══ Provided entries ══

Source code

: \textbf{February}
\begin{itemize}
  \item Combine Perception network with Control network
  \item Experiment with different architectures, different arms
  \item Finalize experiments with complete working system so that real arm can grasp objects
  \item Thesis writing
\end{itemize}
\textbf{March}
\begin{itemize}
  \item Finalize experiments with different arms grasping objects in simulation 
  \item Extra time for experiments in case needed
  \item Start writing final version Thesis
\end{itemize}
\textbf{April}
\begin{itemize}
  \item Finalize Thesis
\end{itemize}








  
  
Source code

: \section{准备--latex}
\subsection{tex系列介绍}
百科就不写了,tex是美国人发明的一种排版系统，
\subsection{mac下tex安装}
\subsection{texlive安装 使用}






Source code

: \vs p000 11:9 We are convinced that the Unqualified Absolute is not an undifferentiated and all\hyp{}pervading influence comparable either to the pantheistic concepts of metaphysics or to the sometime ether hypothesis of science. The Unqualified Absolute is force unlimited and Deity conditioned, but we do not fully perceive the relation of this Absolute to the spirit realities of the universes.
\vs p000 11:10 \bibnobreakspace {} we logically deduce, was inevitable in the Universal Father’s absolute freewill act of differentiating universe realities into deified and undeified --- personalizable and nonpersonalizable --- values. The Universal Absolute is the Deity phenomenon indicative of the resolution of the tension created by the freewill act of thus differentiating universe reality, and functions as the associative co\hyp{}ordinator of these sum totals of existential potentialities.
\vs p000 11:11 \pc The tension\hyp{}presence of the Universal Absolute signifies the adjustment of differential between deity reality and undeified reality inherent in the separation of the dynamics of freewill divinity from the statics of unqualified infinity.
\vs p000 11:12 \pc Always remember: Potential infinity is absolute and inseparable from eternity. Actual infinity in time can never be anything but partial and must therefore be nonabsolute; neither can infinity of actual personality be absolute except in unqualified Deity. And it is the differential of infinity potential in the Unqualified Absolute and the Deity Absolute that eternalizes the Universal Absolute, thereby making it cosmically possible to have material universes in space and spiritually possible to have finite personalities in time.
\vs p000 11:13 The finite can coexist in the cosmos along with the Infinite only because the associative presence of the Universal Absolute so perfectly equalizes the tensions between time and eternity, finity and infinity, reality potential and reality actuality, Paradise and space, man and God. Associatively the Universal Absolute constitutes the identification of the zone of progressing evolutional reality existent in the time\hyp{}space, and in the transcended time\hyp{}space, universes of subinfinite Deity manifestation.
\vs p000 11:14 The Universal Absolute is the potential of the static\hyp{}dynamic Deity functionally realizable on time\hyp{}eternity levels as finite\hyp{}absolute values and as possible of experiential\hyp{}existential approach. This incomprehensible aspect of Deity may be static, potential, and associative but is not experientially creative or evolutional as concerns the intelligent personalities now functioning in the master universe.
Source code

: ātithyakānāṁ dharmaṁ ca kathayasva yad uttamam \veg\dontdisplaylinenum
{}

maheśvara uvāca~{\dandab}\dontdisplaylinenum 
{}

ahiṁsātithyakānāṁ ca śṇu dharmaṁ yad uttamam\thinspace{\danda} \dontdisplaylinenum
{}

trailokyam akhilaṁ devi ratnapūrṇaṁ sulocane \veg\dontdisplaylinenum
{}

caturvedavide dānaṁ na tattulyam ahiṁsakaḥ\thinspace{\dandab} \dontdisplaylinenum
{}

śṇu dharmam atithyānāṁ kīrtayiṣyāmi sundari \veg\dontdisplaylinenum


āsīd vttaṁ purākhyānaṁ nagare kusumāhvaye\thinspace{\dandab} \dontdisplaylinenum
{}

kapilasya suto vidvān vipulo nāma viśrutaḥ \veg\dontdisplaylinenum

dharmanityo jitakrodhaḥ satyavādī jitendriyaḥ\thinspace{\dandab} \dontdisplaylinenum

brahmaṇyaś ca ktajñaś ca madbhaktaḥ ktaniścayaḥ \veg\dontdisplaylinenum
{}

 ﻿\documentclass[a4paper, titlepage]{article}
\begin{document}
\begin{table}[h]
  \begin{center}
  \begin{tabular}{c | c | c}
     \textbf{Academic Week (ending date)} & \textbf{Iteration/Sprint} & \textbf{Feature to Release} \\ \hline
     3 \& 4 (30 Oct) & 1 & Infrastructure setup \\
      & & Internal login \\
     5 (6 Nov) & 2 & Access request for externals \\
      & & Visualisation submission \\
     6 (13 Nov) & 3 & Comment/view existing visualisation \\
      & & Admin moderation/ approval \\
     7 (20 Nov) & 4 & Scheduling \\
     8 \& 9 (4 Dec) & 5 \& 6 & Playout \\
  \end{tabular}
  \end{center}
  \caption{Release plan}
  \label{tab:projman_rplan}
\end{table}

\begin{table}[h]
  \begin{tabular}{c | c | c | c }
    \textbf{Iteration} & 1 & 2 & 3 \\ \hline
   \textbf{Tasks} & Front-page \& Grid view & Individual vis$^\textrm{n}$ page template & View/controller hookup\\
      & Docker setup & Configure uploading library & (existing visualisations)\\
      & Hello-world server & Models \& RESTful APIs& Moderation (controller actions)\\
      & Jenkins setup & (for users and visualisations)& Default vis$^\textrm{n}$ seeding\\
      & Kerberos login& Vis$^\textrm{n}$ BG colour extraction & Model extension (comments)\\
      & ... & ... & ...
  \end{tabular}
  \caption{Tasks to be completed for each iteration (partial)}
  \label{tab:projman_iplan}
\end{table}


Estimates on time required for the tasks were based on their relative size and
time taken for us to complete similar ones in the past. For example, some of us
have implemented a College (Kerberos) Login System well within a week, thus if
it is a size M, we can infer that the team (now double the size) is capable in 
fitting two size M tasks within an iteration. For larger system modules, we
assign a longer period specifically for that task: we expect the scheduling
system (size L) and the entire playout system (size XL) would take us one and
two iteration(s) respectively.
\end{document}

═══

[What the task asks] Only the lines that contain the string "caption" are to be copied from the records.

[Your solution]
  \caption{Release plan}
  \caption{Tasks to be completed for each iteration (partial)}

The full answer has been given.